Nichée entre, à l’Ouest, les marais de Mézérac, de Pompas et d’Arbourg, qui communiquent avec l’Atlantique, et, à l’Est, la Grande Brière Mottière dont elle marque la bordure occidentale, la commune de Saint-Lyphard occupe une position stratégique en constituant l’un des deux accès terrestres à la Presqu’île guérandaise.

Son territoire est encore parsemé de nombreux monuments mégalithiques qui témoignent d’une fréquentation et d’une occupation dense tout au long du Néolithique, période qui court de la fin du 6e millénaire au début du 2e millénaire avant notre ère. C’est au Néolithique que les techniques de la domestication des plantes et des animaux sont introduites dans notre région et que, plus tard, se développe le mégalithisme.

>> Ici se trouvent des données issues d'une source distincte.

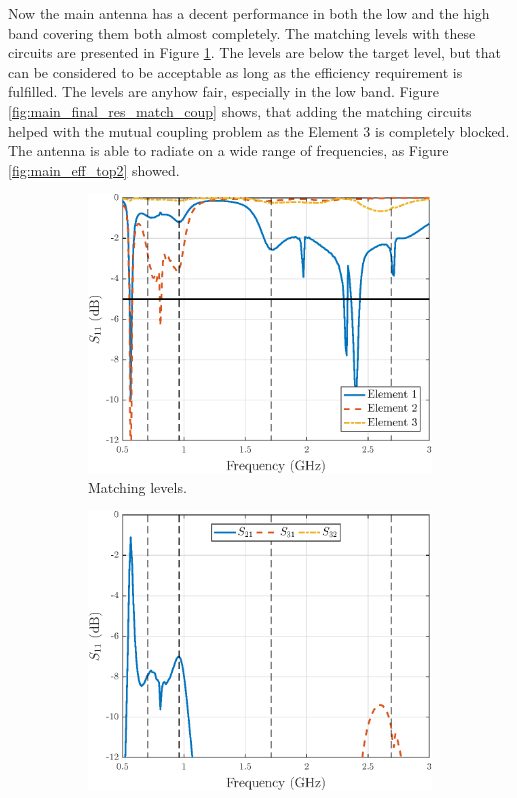 Now the main antenna has a decent performance in both the low and the high band covering them both almost completely. The matching levels with these circuits are presented in Figure \ref{fig:main_final_res_match}. The levels are below the target level, but that can be considered to be acceptable as long as the efficiency requirement is fulfilled. The levels are anyhow fair, especially in the low band. Figure \ref{fig:main_final_res_match_coup} shows, that adding the matching circuits helped with the mutual coupling problem as the Element 3 is completely blocked. The antenna is able to radiate on a wide range of frequencies, as Figure \ref{fig:main_eff_top2} showed.  
\begin{figure}[H]
    \centering
    \begin{subfigure}[b]{0.49\textwidth}
        \includegraphics[width=\textwidth]{img/main_final_res_match.eps}
        \caption{Matching levels.}
        \label{fig:main_final_res_match}
    \end{subfigure}
    \begin{subfigure}[b]{0.49\textwidth}
        \includegraphics[width=\textwidth]{img/main_final_res_match_coup.eps}

\end{subfigure}
\end{figure}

Le dolmen de Kerbourg est indéniablement le monument le plus connu de la commune et un des plus photographiés de Loire-Atlantique. Fouillé à la fin du 19e s. par le révérend anglais Lukis, nous connaissons finalement peu de choses de ce dolmen dont le rare mobilier archéologique qui y a été recueilli est aujourd’hui conservé dans les réserves du British Museum.
La célébrité de ce monument ne doit pas masquer une réalité moins avouable, celle de l’abandon presque total de ce patrimoine depuis les années 1990. Sans le travail de l’association Archives et Histoire, dans lequel cette étude s’enracine, bon nombre de monuments ne seraient tout simplement plus visibles dans le paysage et sombreraient encore plus vite dans l’oubli.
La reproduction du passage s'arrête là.